HOW TO COMPLETE THIS TASK =
A single number is expected: the count of lines below where the word "green" occurs.

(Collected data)
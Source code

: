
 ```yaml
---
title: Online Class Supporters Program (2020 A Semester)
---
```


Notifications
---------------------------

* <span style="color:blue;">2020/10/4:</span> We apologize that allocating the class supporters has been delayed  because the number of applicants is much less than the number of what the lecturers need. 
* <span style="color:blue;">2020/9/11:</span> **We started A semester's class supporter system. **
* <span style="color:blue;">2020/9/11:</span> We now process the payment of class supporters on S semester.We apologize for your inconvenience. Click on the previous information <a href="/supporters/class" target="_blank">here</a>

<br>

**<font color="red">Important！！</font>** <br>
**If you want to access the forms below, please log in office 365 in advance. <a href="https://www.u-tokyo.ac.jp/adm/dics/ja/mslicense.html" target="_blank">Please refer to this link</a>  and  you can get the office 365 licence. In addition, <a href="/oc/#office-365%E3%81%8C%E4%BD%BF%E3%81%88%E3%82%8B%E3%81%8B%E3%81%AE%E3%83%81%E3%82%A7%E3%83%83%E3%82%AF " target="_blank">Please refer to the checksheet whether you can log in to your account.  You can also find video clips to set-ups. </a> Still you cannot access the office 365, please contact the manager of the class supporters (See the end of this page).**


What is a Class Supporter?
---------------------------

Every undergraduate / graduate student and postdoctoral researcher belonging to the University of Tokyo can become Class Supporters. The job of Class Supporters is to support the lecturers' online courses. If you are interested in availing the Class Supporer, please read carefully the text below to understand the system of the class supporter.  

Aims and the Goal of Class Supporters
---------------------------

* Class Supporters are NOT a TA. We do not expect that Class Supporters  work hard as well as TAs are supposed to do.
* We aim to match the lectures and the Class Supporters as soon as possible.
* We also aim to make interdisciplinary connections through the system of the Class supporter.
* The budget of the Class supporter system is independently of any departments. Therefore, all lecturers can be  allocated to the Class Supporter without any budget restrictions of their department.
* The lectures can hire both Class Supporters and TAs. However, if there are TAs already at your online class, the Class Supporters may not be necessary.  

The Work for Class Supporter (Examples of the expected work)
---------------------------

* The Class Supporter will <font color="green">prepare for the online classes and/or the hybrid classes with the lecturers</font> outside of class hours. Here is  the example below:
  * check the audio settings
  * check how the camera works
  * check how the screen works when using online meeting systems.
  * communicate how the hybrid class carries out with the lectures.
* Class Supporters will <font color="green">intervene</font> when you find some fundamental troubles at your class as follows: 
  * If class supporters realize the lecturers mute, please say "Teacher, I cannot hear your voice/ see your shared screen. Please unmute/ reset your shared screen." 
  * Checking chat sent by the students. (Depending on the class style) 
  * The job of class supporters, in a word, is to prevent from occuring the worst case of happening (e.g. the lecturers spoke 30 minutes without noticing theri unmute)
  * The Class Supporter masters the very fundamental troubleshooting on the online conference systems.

ANSWER TO THE PROBLEM =
2